Therefore, any burden estimation would have to account for this and the temporal
spread of data would therefore be critical.It should be noted that non-environmental drivers of transmission and morbidity, such
as HIV immunosuppression and risk of infection via blood transfusions and
intravenous drug usage, are not incorporated into our present models. The maps
presented here can help inform the wider discussion of these factors and their
impact on leishmaniasis (e.g., by identifying regions with greater risk for HIV and
leishmaniasis co-infection) (Desjeux and Alvar,
2003). Similarly, the niche based models used here could enable a
decoupling of environmental from social factors to assess the importance of the
latter on leishmaniasis transmission in particular areas. It may indeed be the case
that in some specific localities it is these non-environmental risk factors that are
the main determinants of disease distribution.
Conclusions
These maps represent evidence-based estimates of the current global distribution
of the leishmaniases incorporating a comprehensive occurrence database and a
rigorous statistical modelling framework with associated uncertainty statistics.
We estimate that 1.71 billion and 1.69 billion individuals live in areas that
are suitable for CL and VL transmission, respectively. These figures highlight
the need for much greater awareness of this disease at a global scale. These
maps provide an important baseline assessment and a strong foundation on which
to base future burden estimates, target regions for control efforts and inform
public health decisions.
Materials and methods
A boosted regression tree (BRT) modelling framework was used to generate global
predicted environmental risk maps for CL and VL. This framework required four key
information components: (i) a map of the consensus of evidence for the global
extents of the leishmaniases; (ii) a comprehensive data set of geopositioned CL and
VL occurrence records; (iii) a suite of global, gridded data sets on environmental
correlates of the leishmaniases; and (iv) pseudo-data to augment the occurrence
records. In order to better capture the realised niche of these diseases, prediction
by the model is restricted to those areas of known disease transmission, or where
transmission is uncertain, as defined by the evidence consensus layer (i). The full
procedures used to generate these components and the resulting risk and prevalence
maps are outlined below.
Evidence consensus
The methodology used for generating the definitive extents for the leishmaniases
was adapted from work on dengue (Brady et al.,
2012). Four primary evidence categories were used to determine a
consensus on the presence or absence of the leishmaniases: (i) health reporting
organisations; (ii) peer-reviewed evidence of local autochthonous transmission;
(iii) case data; (iv) supplementary information. Cutaneous and visceral
leishmaniasis were the two symptomatologies investigated: other forms of the
disease were subset within these two – whilst VL contained cases of
post-kala-azar dermal leishmaniasis, CL included diffuse, disseminated, and
mucosal forms of the disease. Although limited amounts of data were available
for some of these forms, their epidemiology is similar, and consequently this
categorisation was seen as appropriate. Information was collected at provincial
level (termed Admin 1 units by the Food and Agriculture Organization's (FAO)

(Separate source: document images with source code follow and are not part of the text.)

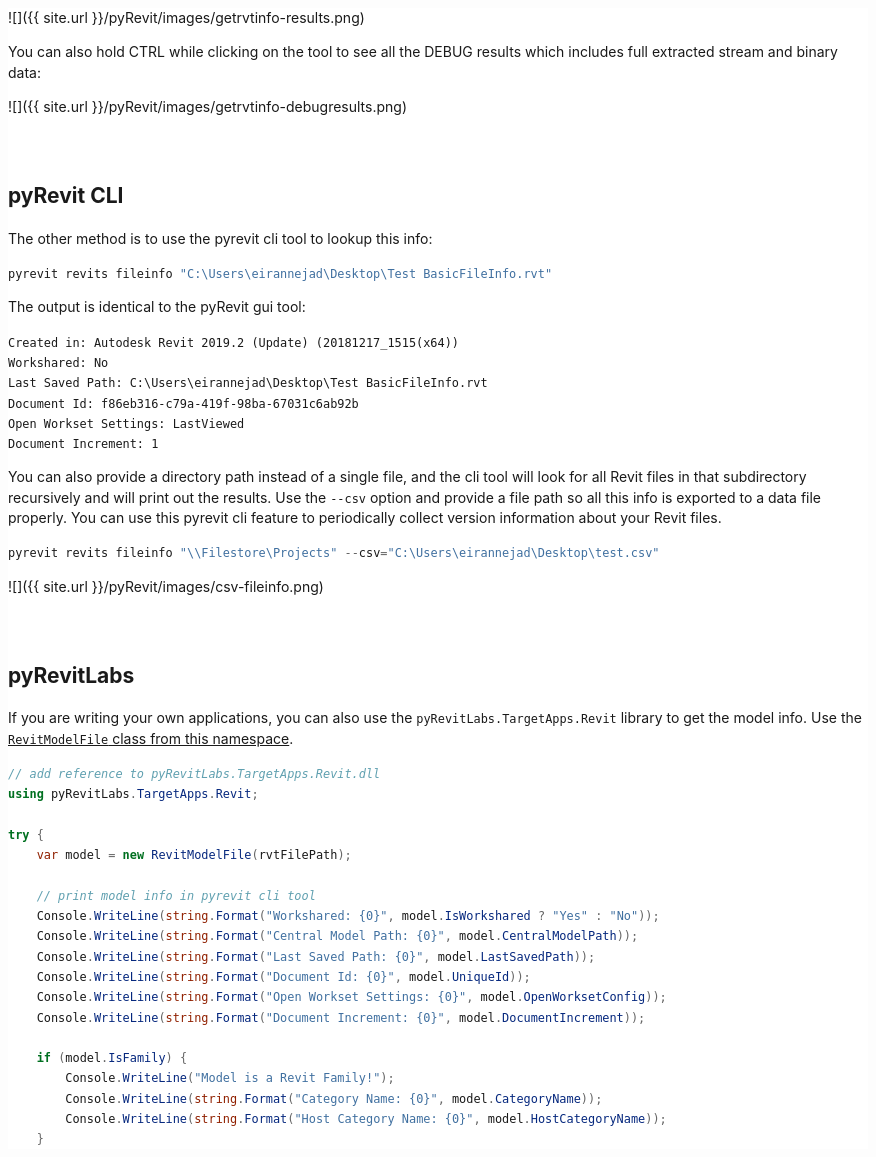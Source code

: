 ![]({{ site.url }}/pyRevit/images/getrvtinfo-results.png)

You can also hold CTRL while clicking on the tool to see all the DEBUG results which includes full extracted stream and binary data:

![]({{ site.url }}/pyRevit/images/getrvtinfo-debugresults.png)

&nbsp;

## pyRevit CLI

The other method is to use the pyrevit cli tool to lookup this info:


```powershell
pyrevit revits fileinfo "C:\Users\eirannejad\Desktop\Test BasicFileInfo.rvt"
```

The output is identical to the pyRevit gui tool:

```
Created in: Autodesk Revit 2019.2 (Update) (20181217_1515(x64))
Workshared: No
Last Saved Path: C:\Users\eirannejad\Desktop\Test BasicFileInfo.rvt
Document Id: f86eb316-c79a-419f-98ba-67031c6ab92b
Open Workset Settings: LastViewed
Document Increment: 1
```

You can also provide a directory path instead of a single file, and the cli tool will look for all Revit files in that subdirectory recursively and will print out the results. Use the `--csv` option and provide a file path so all this info is exported to a data file properly. You can use this pyrevit cli feature to periodically collect version information about your Revit files.


```powershell
pyrevit revits fileinfo "\\Filestore\Projects" --csv="C:\Users\eirannejad\Desktop\test.csv"
```

![]({{ site.url }}/pyRevit/images/csv-fileinfo.png)

&nbsp;

## pyRevitLabs

If you are writing your own applications, you can also use the `pyRevitLabs.TargetApps.Revit` library to get the model info. Use the [`RevitModelFile` class from this namespace](https://github.com/eirannejad/pyRevit/dev/pyRevitLabs/pyRevitLabs.TargetApps.Revit/RevitController.cs).

```csharp
// add reference to pyRevitLabs.TargetApps.Revit.dll
using pyRevitLabs.TargetApps.Revit;

try {
    var model = new RevitModelFile(rvtFilePath);

    // print model info in pyrevit cli tool
    Console.WriteLine(string.Format("Workshared: {0}", model.IsWorkshared ? "Yes" : "No"));
    Console.WriteLine(string.Format("Central Model Path: {0}", model.CentralModelPath));
    Console.WriteLine(string.Format("Last Saved Path: {0}", model.LastSavedPath));
    Console.WriteLine(string.Format("Document Id: {0}", model.UniqueId));
    Console.WriteLine(string.Format("Open Workset Settings: {0}", model.OpenWorksetConfig));
    Console.WriteLine(string.Format("Document Increment: {0}", model.DocumentIncrement));

    if (model.IsFamily) {
        Console.WriteLine("Model is a Revit Family!");
        Console.WriteLine(string.Format("Category Name: {0}", model.CategoryName));
        Console.WriteLine(string.Format("Host Category Name: {0}", model.HostCategoryName));
    }
```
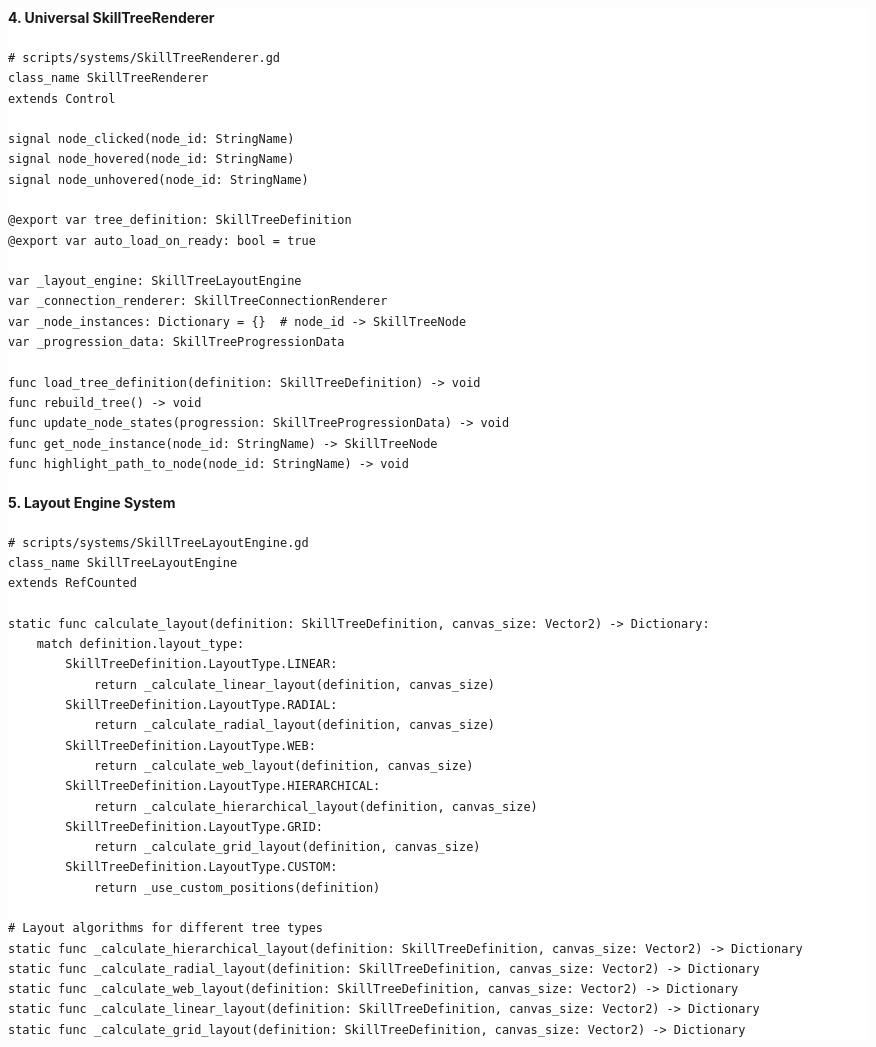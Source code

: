 #### 4. Universal SkillTreeRenderer
```gdscript
# scripts/systems/SkillTreeRenderer.gd
class_name SkillTreeRenderer
extends Control

signal node_clicked(node_id: StringName)
signal node_hovered(node_id: StringName)
signal node_unhovered(node_id: StringName)

@export var tree_definition: SkillTreeDefinition
@export var auto_load_on_ready: bool = true

var _layout_engine: SkillTreeLayoutEngine
var _connection_renderer: SkillTreeConnectionRenderer
var _node_instances: Dictionary = {}  # node_id -> SkillTreeNode
var _progression_data: SkillTreeProgressionData

func load_tree_definition(definition: SkillTreeDefinition) -> void
func rebuild_tree() -> void
func update_node_states(progression: SkillTreeProgressionData) -> void
func get_node_instance(node_id: StringName) -> SkillTreeNode
func highlight_path_to_node(node_id: StringName) -> void
```

#### 5. Layout Engine System
```gdscript
# scripts/systems/SkillTreeLayoutEngine.gd
class_name SkillTreeLayoutEngine
extends RefCounted

static func calculate_layout(definition: SkillTreeDefinition, canvas_size: Vector2) -> Dictionary:
	match definition.layout_type:
		SkillTreeDefinition.LayoutType.LINEAR:
			return _calculate_linear_layout(definition, canvas_size)
		SkillTreeDefinition.LayoutType.RADIAL:
			return _calculate_radial_layout(definition, canvas_size)
		SkillTreeDefinition.LayoutType.WEB:
			return _calculate_web_layout(definition, canvas_size)
		SkillTreeDefinition.LayoutType.HIERARCHICAL:
			return _calculate_hierarchical_layout(definition, canvas_size)
		SkillTreeDefinition.LayoutType.GRID:
			return _calculate_grid_layout(definition, canvas_size)
		SkillTreeDefinition.LayoutType.CUSTOM:
			return _use_custom_positions(definition)

# Layout algorithms for different tree types
static func _calculate_hierarchical_layout(definition: SkillTreeDefinition, canvas_size: Vector2) -> Dictionary
static func _calculate_radial_layout(definition: SkillTreeDefinition, canvas_size: Vector2) -> Dictionary
static func _calculate_web_layout(definition: SkillTreeDefinition, canvas_size: Vector2) -> Dictionary
static func _calculate_linear_layout(definition: SkillTreeDefinition, canvas_size: Vector2) -> Dictionary
static func _calculate_grid_layout(definition: SkillTreeDefinition, canvas_size: Vector2) -> Dictionary
```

Global Administrative Unit Layers (GAUL) coding (FAO, 2008)) to better capture the focal nature of these
diseases.
Health Reporting Organisation Evidence (scores between −3 and
+3)
Two health reporting organisations were referenced, the Global Infectious
Diseases and Epidemiology Online Network (GIDEON) (Edberg, 2005) and the World Health Organization (WHO)
(WHO, 2010). The status of
disease was recorded for each Admin 1 unit as either present, absent or
unspecified. If both reported the disease as present, +3 was scored, if
both reported absence, −3 was scored, with +2/−2 scored
if one reporting body did not specify the presence or absence of the
disease. If the two disagreed, or both were non-specific, 0 was scored
reflecting the lack of a consensus on the status of that region.
Peer-reviewed evidence (scores between +2 and +6)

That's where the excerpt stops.